# What this task involves:
In the data that follows, find the line with "- Modify the"; transcribe it, every later line up to the one with "3. Question Three", and that line as well, exactly and with no others.

# Data listing:
◆ ◆ ◆ ◆ ◆ ◆ ◆
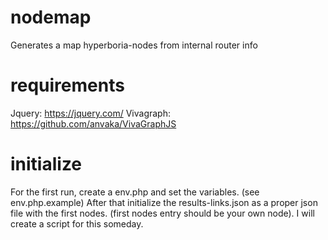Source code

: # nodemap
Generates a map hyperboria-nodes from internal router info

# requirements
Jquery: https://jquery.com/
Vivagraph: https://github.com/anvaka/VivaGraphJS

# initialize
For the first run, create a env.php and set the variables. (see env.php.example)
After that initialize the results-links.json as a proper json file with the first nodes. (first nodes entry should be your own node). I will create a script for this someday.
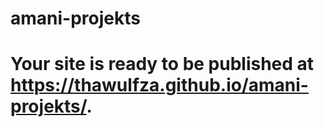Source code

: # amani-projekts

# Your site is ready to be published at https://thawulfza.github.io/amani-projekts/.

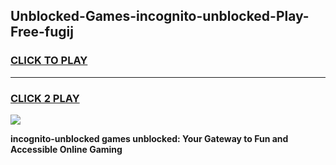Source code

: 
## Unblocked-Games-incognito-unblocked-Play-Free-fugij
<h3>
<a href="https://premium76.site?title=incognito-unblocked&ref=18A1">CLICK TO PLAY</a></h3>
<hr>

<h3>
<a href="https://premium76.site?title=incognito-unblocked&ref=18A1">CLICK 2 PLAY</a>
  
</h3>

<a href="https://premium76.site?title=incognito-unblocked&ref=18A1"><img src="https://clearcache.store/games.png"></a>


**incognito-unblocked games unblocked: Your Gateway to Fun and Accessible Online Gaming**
◆ ◆ ◆ ◆ ◆ ◆ ◆
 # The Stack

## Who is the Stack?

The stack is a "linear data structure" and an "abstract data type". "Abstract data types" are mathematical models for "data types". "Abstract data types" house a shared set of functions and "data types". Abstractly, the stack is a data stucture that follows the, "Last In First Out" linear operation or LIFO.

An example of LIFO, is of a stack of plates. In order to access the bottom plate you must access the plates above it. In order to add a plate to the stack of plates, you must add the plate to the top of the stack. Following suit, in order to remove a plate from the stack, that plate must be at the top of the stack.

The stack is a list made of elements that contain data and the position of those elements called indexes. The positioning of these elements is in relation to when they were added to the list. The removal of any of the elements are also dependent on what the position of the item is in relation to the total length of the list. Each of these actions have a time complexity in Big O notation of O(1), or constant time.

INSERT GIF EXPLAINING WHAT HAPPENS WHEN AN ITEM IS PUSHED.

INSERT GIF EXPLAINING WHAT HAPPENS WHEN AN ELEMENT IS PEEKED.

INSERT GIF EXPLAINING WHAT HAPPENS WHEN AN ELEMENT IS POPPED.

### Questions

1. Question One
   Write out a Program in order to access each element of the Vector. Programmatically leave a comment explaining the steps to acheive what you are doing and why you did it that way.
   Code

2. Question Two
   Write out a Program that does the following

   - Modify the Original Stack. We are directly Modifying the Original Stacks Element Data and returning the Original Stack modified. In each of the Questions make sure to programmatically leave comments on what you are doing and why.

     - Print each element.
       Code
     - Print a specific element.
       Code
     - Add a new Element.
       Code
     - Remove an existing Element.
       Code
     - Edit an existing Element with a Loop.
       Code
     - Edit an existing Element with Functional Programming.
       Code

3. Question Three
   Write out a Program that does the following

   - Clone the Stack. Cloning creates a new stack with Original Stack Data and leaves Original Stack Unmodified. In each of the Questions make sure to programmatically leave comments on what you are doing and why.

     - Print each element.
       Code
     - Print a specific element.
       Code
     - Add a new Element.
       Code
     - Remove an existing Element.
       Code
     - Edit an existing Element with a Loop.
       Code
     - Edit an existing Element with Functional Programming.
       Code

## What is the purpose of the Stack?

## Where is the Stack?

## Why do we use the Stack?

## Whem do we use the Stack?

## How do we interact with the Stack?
◆ ◆ ◆ ◆ ◆ ◆ ◆
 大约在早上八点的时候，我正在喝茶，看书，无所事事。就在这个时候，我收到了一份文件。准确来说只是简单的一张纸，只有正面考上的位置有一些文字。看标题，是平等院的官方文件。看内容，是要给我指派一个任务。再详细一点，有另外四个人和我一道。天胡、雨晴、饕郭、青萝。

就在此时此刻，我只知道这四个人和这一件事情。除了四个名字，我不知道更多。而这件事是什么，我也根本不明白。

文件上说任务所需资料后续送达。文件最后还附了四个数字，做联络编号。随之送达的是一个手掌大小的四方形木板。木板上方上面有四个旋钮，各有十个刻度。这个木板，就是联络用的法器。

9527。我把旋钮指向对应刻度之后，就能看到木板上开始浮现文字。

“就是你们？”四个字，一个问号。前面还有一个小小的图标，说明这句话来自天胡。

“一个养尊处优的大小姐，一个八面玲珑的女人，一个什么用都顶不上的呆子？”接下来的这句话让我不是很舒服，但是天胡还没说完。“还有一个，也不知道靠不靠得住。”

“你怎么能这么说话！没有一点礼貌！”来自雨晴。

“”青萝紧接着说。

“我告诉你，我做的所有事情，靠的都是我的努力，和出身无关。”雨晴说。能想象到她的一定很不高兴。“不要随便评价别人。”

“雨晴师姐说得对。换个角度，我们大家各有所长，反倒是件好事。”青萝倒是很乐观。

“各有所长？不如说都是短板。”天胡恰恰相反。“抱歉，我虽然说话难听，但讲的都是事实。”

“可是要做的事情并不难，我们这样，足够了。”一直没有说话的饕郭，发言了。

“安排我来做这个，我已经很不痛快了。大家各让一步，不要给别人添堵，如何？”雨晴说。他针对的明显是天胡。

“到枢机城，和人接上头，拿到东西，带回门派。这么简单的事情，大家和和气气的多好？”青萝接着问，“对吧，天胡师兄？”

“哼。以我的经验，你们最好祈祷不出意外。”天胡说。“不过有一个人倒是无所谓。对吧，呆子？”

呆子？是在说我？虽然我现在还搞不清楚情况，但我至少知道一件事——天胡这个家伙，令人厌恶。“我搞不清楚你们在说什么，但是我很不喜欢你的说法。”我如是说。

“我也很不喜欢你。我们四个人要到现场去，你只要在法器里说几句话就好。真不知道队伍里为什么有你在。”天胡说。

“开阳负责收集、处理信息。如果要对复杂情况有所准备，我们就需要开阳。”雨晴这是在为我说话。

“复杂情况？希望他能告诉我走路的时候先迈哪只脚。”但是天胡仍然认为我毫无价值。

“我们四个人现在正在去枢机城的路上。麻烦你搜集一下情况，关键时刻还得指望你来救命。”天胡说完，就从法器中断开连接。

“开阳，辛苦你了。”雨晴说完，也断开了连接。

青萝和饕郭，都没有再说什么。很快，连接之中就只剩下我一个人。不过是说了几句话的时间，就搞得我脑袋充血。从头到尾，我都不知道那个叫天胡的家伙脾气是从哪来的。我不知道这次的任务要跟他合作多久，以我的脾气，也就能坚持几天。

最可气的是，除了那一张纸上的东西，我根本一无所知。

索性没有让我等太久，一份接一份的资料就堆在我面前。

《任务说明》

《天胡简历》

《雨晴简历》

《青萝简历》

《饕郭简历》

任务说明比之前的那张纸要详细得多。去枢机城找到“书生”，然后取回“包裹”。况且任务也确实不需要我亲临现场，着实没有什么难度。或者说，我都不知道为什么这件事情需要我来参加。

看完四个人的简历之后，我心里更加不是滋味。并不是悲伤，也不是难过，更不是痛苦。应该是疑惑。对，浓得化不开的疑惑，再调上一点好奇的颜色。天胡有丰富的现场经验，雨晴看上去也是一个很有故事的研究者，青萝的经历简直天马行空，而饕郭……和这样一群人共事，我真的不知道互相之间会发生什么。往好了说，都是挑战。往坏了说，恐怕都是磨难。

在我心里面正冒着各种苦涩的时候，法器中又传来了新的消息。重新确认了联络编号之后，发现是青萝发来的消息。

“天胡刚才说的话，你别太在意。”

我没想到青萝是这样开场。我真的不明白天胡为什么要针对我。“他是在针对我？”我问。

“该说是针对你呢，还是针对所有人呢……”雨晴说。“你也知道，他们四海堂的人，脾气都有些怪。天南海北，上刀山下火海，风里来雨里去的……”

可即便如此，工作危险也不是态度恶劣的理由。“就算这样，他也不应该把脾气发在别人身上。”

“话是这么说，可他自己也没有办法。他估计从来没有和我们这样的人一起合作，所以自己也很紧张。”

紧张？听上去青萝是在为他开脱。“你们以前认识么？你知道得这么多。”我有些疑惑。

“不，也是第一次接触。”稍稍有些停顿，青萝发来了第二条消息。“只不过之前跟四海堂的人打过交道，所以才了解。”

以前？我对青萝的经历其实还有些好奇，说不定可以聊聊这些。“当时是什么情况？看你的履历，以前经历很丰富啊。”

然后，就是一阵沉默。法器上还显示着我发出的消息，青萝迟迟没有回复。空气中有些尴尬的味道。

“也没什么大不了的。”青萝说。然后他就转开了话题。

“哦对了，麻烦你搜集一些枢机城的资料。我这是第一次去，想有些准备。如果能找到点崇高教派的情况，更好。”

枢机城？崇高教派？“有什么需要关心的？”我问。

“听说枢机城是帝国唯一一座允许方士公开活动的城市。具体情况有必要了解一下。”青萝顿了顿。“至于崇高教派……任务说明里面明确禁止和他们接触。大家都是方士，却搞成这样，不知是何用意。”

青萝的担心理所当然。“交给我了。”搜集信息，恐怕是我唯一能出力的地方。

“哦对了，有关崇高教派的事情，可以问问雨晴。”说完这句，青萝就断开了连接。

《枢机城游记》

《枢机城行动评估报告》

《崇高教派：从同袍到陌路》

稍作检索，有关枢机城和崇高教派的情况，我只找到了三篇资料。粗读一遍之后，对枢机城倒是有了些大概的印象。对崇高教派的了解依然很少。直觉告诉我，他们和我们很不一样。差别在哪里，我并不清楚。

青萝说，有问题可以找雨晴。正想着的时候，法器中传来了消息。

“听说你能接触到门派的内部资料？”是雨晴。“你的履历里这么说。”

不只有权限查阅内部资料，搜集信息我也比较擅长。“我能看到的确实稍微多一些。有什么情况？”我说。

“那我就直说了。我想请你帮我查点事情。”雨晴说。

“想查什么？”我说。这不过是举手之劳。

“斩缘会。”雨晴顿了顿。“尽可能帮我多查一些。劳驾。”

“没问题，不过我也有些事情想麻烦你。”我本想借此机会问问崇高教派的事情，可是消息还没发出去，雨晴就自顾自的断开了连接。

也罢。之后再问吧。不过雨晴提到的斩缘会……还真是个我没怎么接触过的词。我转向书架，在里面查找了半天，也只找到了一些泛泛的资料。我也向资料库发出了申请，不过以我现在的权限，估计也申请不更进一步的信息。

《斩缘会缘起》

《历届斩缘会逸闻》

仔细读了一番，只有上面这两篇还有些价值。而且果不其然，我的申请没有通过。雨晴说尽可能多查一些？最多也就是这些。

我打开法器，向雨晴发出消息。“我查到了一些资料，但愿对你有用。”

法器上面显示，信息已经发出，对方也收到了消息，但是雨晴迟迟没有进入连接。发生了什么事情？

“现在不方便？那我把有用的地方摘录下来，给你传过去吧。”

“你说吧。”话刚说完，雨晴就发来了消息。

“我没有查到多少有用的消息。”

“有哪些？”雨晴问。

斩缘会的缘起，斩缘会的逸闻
◆ ◆ ◆ ◆ ◆ ◆ ◆
# Response to the task:
   - Modify the Original Stack. We are directly Modifying the Original Stacks Element Data and returning the Original Stack modified. In each of the Questions make sure to programmatically leave comments on what you are doing and why.

     - Print each element.
       Code
     - Print a specific element.
       Code
     - Add a new Element.
       Code
     - Remove an existing Element.
       Code
     - Edit an existing Element with a Loop.
       Code
     - Edit an existing Element with Functional Programming.
       Code

3. Question Three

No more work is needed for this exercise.